**Your assignment**.
Count each line below that has "instance" anywhere in it. Answer with the total alone.

(Dataset entries)
-*-
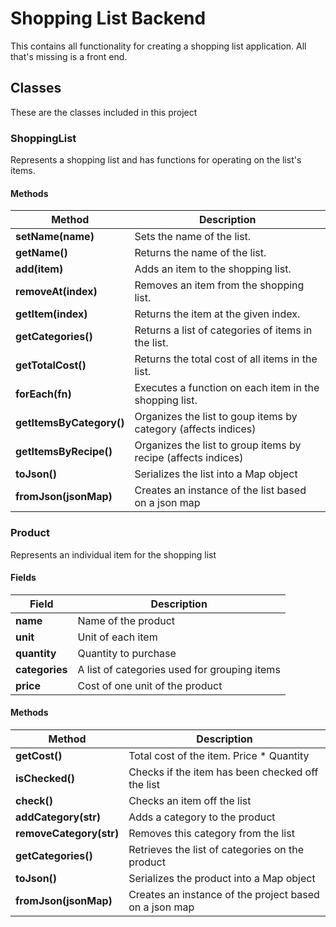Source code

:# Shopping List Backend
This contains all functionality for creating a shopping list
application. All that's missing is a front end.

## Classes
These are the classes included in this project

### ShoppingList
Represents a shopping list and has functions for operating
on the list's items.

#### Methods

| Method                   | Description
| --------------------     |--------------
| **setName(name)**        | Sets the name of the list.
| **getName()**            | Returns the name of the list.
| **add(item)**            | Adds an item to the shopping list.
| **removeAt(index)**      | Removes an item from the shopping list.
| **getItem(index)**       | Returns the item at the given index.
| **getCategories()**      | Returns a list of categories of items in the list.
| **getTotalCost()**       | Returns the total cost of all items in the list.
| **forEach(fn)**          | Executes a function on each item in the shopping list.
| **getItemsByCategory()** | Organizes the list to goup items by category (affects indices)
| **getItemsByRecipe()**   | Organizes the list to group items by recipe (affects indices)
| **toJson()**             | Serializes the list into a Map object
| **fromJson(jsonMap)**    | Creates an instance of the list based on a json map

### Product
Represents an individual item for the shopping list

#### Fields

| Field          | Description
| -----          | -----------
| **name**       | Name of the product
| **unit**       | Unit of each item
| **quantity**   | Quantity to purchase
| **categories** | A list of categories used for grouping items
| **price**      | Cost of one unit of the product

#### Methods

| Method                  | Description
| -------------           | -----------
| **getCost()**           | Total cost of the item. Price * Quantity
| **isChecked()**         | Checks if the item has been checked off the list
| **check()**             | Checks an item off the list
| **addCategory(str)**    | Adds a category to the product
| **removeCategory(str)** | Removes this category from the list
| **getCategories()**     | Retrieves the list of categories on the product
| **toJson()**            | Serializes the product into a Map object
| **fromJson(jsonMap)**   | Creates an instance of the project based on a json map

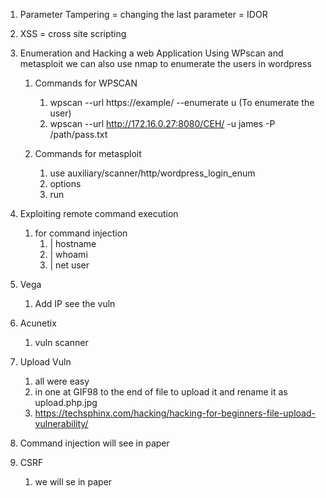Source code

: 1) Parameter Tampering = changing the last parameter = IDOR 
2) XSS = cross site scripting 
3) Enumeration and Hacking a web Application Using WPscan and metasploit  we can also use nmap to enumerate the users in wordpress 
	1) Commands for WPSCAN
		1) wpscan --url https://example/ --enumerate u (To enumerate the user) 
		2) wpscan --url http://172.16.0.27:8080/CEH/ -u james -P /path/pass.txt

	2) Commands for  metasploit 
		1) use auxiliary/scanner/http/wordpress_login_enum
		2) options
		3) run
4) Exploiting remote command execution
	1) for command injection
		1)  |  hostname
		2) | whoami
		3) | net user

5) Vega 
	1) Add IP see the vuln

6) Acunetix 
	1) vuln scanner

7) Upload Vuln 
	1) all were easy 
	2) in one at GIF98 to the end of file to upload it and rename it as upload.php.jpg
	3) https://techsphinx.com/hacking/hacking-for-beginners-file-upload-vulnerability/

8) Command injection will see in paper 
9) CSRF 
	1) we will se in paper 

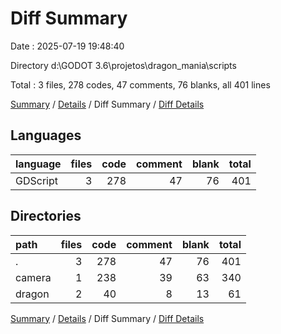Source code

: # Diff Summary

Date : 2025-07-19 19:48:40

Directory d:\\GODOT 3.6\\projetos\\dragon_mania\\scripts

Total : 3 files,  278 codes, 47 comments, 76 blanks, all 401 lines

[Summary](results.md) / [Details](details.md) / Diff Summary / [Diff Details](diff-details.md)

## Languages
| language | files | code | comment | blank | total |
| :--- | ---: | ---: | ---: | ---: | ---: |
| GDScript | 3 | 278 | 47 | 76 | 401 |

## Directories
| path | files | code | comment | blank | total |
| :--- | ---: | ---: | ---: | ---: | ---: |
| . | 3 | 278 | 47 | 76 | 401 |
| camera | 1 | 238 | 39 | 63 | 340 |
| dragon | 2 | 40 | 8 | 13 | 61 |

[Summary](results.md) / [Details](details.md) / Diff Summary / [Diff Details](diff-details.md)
-*-
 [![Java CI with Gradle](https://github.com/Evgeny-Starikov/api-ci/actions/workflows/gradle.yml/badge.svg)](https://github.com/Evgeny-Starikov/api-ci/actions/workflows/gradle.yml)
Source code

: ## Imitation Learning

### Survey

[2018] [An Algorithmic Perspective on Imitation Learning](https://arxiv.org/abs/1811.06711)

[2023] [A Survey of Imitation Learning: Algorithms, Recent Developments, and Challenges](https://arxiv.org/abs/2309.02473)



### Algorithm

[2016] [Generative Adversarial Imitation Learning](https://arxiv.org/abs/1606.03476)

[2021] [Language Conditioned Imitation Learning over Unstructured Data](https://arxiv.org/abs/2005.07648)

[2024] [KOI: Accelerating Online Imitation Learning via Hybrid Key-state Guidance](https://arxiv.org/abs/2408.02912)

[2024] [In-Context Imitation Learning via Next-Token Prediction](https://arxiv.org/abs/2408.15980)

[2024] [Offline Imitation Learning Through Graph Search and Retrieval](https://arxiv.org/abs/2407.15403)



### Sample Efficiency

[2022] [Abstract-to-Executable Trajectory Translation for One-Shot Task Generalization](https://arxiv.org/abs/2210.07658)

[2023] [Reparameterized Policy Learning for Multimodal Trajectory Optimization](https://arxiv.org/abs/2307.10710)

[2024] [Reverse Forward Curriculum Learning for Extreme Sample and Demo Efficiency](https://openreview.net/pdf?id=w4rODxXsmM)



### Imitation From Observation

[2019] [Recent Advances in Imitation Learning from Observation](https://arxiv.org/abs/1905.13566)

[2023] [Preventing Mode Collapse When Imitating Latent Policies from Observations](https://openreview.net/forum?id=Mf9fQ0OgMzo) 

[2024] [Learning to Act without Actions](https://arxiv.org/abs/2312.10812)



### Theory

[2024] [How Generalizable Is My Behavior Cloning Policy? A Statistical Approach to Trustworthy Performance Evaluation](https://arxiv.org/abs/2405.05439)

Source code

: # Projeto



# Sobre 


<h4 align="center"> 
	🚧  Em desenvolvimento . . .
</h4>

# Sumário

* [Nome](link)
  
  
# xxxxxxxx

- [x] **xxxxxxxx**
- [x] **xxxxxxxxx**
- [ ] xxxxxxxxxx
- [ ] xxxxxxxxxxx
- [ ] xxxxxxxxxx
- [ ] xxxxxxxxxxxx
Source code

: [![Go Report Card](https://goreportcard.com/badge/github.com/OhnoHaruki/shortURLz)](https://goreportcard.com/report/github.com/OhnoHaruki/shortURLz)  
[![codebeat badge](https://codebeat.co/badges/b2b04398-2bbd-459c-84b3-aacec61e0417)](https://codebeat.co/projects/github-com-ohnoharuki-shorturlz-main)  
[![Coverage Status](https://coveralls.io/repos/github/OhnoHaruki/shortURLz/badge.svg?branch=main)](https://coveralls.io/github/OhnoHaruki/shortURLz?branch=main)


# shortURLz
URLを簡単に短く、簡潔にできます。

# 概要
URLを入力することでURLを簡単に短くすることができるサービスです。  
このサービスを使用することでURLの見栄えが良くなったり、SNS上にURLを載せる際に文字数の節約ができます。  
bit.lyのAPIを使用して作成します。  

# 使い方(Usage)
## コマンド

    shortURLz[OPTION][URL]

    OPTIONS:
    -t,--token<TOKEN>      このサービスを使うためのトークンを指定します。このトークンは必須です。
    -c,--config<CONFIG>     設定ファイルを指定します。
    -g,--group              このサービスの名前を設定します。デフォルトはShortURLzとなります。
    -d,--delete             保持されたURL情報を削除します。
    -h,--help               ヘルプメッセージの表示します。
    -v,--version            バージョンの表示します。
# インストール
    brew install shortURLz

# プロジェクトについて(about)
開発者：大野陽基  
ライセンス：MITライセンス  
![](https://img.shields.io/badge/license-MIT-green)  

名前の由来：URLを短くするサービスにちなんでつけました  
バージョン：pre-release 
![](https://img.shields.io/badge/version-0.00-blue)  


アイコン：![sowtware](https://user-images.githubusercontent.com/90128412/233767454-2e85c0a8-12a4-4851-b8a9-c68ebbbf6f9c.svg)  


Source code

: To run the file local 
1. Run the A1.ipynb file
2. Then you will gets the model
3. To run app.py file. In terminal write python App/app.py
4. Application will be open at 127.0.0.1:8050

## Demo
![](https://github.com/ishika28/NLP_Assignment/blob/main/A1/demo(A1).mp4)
-*-
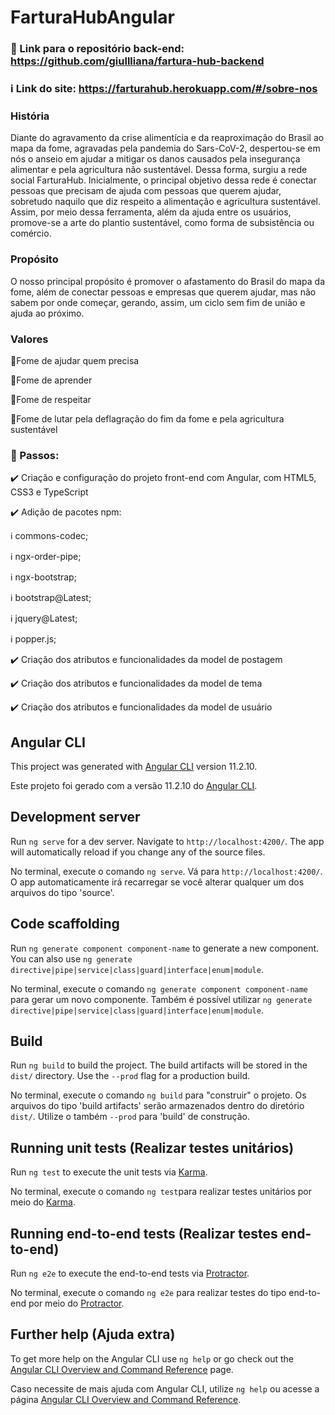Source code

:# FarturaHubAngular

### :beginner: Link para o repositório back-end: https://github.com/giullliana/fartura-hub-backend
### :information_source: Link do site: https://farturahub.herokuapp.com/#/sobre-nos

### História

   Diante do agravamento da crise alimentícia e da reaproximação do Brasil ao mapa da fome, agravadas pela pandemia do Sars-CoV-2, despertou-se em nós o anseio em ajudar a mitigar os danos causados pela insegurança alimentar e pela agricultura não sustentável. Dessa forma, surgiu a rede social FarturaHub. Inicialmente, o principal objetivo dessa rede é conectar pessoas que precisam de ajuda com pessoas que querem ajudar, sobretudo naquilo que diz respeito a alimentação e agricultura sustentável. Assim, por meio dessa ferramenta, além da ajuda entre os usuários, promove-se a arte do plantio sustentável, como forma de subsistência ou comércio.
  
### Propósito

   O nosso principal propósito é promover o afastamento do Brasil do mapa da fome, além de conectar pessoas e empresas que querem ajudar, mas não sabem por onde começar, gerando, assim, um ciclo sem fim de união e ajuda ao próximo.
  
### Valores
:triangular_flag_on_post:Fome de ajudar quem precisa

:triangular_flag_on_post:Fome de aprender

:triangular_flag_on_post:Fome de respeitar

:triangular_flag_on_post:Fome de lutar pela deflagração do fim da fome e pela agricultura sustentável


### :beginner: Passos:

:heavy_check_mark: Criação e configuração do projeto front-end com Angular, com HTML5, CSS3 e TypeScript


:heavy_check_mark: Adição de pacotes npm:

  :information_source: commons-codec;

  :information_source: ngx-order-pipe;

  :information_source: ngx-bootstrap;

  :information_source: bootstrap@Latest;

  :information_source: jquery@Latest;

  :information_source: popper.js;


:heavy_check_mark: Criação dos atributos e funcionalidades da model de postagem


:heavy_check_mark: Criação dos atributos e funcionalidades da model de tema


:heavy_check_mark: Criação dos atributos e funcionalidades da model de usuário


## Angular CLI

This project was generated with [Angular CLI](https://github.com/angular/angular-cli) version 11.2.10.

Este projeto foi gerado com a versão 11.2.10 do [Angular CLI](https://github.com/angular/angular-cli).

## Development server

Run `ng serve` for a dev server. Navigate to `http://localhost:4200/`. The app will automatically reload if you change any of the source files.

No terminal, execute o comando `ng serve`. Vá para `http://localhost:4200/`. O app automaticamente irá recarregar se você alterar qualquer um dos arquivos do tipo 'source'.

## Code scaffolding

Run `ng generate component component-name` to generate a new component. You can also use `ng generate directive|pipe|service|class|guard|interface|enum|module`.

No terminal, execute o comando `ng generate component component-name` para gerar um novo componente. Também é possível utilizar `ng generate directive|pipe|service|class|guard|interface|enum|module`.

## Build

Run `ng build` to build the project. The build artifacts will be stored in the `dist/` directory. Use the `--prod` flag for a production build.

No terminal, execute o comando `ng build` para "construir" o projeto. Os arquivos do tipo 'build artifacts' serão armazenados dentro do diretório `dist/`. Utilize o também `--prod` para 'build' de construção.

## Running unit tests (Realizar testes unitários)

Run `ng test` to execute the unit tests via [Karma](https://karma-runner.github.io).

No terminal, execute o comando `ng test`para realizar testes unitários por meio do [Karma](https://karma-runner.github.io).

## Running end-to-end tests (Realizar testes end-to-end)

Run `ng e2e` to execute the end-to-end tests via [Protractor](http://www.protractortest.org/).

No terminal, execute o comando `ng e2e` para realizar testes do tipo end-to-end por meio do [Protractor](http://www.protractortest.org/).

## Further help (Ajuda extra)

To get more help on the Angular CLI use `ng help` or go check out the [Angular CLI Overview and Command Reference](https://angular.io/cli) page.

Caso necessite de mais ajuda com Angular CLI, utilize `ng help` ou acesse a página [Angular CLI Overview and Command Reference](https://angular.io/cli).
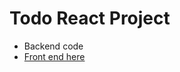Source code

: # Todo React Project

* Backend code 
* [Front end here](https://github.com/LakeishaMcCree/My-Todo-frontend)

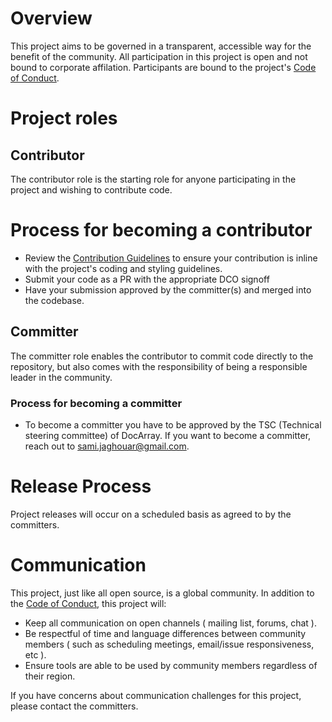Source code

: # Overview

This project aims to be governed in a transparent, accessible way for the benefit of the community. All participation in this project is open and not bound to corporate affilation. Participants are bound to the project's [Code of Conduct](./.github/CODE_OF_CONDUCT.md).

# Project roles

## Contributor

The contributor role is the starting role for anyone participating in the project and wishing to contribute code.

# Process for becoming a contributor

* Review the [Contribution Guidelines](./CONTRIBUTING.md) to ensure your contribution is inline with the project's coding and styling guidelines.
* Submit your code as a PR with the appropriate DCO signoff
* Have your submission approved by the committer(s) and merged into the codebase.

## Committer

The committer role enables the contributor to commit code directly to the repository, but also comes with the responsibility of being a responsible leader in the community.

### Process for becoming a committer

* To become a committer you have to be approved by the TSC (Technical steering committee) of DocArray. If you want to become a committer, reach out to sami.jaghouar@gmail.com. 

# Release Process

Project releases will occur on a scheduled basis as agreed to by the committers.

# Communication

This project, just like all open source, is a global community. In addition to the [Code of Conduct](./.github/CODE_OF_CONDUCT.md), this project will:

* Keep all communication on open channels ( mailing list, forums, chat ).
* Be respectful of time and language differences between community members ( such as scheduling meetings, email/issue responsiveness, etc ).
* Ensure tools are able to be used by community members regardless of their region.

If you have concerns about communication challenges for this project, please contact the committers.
-*-
**Finished exercise**.
2